Come medium, utilizzo in prevalenza l’olio, come supporto, la tela. Nel caso delle nature morte e dei ritratti, spesso adopero una tela a trama più fine, per una migliore resa dei dettagli, e per i lavori con l’acqua a volte utilizzo l’acrilico per rafforzare l’effetto di trasparenza, di rifrazione e di profondità. Le figure che vi sono immerse sono realizzate ad olio, per evidenziare i valori tonali, i riflessi e gli effetti di luce sulla pelle. In genere lavoro per velature sovrapposte per una migliora resa della trasparenza.
Il colore blu, protagonista dell’opera in diversi toni e sfumature, ha una particolare funzione simbolica per lei?

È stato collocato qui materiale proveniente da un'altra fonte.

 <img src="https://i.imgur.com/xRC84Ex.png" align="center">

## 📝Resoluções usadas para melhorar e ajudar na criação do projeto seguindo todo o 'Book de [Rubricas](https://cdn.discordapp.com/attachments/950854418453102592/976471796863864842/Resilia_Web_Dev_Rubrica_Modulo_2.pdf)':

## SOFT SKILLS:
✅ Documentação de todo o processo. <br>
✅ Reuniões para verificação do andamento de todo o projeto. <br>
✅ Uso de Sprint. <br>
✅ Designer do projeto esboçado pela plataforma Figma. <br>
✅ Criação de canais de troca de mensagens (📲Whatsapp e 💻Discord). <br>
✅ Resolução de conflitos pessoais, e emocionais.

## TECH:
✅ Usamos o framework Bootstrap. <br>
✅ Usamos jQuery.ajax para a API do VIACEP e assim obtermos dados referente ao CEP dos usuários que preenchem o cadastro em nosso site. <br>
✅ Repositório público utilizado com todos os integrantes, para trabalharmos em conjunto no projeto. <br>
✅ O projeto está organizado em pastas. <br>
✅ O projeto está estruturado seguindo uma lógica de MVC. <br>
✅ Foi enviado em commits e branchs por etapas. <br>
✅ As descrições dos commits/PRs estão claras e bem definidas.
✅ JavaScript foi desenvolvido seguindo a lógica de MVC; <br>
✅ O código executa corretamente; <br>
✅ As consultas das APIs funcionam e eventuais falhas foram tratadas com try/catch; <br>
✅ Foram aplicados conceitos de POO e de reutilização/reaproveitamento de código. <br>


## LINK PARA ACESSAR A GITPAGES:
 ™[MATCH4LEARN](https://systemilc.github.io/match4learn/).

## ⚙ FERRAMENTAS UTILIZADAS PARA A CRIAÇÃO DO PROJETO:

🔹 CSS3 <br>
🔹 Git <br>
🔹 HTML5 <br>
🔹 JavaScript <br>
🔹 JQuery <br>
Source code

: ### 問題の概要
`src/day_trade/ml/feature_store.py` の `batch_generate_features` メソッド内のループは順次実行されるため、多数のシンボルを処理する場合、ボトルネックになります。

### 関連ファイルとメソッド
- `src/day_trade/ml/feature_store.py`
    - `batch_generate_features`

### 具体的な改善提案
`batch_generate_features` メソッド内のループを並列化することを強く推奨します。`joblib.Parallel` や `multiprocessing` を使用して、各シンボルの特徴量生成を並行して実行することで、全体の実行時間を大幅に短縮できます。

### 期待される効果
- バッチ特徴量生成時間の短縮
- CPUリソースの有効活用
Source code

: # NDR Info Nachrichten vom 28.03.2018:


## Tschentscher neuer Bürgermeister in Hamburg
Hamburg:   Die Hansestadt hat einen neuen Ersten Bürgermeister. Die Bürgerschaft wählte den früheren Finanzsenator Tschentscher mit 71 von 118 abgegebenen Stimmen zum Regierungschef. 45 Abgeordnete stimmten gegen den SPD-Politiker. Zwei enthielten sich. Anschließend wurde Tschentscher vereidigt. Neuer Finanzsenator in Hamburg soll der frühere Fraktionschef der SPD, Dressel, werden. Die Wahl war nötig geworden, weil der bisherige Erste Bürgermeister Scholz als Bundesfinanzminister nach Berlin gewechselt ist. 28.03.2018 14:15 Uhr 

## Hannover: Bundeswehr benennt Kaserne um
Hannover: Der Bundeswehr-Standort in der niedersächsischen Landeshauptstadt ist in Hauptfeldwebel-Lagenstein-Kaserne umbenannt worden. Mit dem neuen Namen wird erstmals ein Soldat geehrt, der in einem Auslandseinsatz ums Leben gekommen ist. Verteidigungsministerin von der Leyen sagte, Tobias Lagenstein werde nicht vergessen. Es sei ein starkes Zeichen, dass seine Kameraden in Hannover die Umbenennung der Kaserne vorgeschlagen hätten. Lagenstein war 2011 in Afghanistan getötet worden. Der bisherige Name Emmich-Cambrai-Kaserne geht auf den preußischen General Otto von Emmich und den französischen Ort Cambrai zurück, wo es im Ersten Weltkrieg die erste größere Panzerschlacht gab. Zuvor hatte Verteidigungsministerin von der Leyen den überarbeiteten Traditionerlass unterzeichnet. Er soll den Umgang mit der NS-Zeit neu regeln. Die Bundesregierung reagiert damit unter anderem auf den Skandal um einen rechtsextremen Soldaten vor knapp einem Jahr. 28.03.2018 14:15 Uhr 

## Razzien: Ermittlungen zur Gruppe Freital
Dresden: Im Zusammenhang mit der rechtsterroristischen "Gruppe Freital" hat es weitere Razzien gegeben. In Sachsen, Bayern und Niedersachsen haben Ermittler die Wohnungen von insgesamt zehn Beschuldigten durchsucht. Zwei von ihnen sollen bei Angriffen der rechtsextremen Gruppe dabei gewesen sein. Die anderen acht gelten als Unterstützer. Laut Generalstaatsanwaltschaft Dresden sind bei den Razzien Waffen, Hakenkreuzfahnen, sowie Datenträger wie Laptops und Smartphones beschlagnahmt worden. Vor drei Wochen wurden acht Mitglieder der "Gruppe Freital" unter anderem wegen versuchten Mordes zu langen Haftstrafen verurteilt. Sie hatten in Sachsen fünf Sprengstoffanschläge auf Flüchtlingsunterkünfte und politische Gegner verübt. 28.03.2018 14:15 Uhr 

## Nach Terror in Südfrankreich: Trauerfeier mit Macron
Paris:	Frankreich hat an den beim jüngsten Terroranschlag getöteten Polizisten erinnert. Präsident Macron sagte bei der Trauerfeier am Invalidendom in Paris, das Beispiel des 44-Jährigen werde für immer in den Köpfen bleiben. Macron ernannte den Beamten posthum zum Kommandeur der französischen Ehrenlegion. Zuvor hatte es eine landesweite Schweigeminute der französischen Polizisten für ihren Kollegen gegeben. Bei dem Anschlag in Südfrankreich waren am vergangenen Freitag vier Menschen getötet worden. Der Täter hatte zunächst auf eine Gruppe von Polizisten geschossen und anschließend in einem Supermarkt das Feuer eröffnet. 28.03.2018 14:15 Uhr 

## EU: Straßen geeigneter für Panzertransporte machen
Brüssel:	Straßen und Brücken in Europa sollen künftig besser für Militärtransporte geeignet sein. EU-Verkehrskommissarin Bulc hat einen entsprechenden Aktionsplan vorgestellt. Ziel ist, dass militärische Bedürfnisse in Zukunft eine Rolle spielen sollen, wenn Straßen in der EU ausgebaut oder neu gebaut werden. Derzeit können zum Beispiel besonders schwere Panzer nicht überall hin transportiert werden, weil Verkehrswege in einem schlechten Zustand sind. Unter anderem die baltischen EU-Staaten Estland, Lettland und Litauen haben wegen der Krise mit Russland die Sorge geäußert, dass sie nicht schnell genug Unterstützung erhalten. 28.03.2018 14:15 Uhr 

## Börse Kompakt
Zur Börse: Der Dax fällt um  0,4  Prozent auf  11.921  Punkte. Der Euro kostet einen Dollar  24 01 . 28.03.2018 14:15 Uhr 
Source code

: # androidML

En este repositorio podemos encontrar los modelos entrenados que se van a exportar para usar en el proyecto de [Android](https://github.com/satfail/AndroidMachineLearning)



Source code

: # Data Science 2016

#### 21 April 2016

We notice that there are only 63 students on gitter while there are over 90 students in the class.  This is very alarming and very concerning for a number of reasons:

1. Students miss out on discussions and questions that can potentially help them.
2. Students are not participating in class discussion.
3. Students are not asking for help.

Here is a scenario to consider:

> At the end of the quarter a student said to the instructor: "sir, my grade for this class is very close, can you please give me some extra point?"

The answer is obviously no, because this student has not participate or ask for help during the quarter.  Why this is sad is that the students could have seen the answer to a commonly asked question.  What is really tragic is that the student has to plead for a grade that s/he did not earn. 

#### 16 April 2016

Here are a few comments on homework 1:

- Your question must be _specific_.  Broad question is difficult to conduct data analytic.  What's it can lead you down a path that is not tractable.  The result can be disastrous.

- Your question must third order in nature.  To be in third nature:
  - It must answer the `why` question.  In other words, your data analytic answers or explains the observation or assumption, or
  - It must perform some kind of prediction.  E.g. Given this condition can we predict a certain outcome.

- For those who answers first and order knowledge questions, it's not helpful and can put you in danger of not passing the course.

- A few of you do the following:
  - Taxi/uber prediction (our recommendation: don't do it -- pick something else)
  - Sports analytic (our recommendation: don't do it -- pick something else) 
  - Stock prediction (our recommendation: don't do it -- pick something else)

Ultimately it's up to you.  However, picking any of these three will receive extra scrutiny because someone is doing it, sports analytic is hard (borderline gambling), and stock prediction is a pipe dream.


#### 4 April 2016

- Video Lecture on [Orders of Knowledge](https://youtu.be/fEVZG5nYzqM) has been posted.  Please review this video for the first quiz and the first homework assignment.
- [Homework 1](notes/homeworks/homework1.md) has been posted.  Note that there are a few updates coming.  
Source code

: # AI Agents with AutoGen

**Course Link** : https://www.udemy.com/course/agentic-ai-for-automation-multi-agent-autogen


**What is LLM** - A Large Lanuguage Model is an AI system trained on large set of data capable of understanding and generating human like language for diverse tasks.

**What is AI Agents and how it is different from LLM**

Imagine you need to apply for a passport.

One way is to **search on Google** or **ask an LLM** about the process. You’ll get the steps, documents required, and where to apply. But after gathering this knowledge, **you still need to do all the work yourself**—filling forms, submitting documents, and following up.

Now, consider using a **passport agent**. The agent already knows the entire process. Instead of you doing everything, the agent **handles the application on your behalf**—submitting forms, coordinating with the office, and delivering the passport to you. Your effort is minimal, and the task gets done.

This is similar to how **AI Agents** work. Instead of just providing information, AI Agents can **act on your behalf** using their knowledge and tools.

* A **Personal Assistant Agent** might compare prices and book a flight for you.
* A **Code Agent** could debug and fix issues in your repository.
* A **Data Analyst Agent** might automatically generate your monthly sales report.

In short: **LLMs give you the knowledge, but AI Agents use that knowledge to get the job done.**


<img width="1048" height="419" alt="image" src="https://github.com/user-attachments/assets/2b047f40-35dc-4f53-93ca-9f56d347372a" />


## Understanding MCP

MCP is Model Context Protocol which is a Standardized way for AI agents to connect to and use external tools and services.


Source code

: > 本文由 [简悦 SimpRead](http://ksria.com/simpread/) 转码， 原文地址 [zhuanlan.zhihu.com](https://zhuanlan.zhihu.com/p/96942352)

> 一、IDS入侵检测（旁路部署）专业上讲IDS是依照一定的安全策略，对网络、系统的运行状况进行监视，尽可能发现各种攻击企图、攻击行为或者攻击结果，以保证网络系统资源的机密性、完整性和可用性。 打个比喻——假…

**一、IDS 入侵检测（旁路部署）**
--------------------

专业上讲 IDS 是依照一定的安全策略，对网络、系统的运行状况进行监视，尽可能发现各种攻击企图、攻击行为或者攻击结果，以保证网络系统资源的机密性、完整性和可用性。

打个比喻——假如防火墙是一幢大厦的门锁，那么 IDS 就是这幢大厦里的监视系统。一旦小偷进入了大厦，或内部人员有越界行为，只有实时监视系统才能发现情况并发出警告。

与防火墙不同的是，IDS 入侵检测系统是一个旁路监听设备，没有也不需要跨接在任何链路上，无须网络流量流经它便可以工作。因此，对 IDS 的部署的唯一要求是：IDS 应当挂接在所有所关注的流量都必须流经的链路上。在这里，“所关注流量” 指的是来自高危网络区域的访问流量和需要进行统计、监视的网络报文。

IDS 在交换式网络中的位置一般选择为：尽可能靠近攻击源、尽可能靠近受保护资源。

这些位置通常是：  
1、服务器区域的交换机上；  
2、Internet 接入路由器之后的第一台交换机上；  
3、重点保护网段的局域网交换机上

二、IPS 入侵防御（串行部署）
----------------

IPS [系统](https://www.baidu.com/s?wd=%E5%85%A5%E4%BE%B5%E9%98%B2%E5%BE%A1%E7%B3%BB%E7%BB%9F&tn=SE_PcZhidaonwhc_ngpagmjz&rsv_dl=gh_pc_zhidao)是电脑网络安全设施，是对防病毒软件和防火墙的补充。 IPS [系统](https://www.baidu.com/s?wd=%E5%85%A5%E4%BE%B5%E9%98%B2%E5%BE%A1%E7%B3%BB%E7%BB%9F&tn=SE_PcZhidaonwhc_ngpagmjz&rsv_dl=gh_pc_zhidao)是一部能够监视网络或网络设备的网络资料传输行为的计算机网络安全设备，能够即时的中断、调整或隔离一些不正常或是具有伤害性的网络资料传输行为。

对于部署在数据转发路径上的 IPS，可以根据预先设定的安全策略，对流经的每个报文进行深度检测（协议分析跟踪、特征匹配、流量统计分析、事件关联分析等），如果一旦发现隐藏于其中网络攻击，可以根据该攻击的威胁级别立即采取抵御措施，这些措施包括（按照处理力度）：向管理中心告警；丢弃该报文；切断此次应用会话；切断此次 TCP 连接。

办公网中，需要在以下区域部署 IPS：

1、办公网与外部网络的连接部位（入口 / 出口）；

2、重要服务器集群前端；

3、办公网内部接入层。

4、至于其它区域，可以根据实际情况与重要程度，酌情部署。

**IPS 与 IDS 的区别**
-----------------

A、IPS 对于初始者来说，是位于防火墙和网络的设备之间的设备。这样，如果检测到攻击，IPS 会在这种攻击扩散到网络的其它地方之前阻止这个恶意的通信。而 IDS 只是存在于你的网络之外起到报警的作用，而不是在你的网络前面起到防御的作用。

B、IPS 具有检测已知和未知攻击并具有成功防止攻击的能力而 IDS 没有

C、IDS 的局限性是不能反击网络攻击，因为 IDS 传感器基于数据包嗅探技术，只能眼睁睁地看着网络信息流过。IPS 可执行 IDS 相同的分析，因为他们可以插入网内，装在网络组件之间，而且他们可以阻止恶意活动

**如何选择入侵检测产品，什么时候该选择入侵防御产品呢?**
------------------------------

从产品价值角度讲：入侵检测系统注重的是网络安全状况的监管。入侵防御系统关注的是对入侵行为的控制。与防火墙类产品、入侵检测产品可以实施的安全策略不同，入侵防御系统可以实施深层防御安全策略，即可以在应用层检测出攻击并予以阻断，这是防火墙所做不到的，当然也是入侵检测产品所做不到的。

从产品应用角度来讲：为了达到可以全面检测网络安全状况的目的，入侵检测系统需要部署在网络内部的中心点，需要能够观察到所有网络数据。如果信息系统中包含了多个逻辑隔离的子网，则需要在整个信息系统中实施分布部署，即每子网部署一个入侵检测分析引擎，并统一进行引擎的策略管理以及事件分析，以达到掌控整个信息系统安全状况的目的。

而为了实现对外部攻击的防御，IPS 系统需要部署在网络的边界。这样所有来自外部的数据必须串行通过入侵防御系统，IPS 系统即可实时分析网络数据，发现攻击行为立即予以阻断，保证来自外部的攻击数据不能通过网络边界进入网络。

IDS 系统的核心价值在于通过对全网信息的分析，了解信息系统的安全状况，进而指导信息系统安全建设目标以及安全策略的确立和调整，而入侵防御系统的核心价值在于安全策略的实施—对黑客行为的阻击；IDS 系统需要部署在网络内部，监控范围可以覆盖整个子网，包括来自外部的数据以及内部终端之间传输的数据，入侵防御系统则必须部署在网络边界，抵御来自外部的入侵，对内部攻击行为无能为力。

Premesso che ho una naturale predilezione per il colore blu, nelle sue molteplici varianti e sfumature, in effetti, utilizzo in prevalenza tale colore, soprattutto per la serie Acqua, per il suo valore simbolico di tranquillità e armonia. Le velature, sovrapposte in tonalità diverse, generano trasparenze che sembrano esplorare le possibilità della percezione del reale. Il campo del visibile diventa così lo spazio della visione e del colore. Anche nella realizzazione delle nature morte, è presente il blu, che, a mio parere contribuisce a generare un sostanziale equilibrio emotivo e a trasmettere sensazioni di quiete e serenità. L’impiego del blu, delle sue trasparenze, della luce tagliente, pura, scultorea, forniscono un dinamismo ad opere di per se statiche, che si trasformano così in presenze metafisiche, emblemi di uno stato d’animo.
Il titolo dell’esposizione del Padiglione Nazionale Grenada è “An Unknown that Does Not Terrify”. A tal proposito Lei, avendo vissuto all’estero per diversi anni, che approccio adotta nella relazione con le altre culture?
Ho avuto l’opportunità di vivere all’estero in Paesi molto diversi fra loro (dal Nord Europa all’Africa) per una quindicina d’anni, potendomi così confrontare con culture profondamente differenti dalla nostra. Ho cercato, per quanto possibile, di comprendere le culture e gli usi dei Paesi in cui ho vissuto, integrandomi con le persone del luogo. Ho potuto così confrontarmi con artisti che utilizzano un linguaggio pittorico molto differente dal mio, arricchendo il mio bagaglio artistico. Queste esperienze hanno, a vario grado, permesso di ampliare e raffinare lo spettro della mia sensibilità artistica, pur mantenendo fede ad una personale linea artistica ben definita. Ritengo che queste occasioni di incontro potranno avere un maggior impatto, in termini di espressione ed esecuzione pittorica, soprattutto in un nuovo progetto (di interesse biografico) a cui sto incominciando a lavorare, focalizzato sulle tensioni e i tormenti delle popolazioni costrette ad abbandonare le proprie terre. Nel lavoro che realizzerò, prevedo di utilizzare un approccio tecnico nuovo per me, distaccandomi dalla rappresentazione fedele del reale, pur ricercando una sfida tecnica nell’esecuzione delle opere.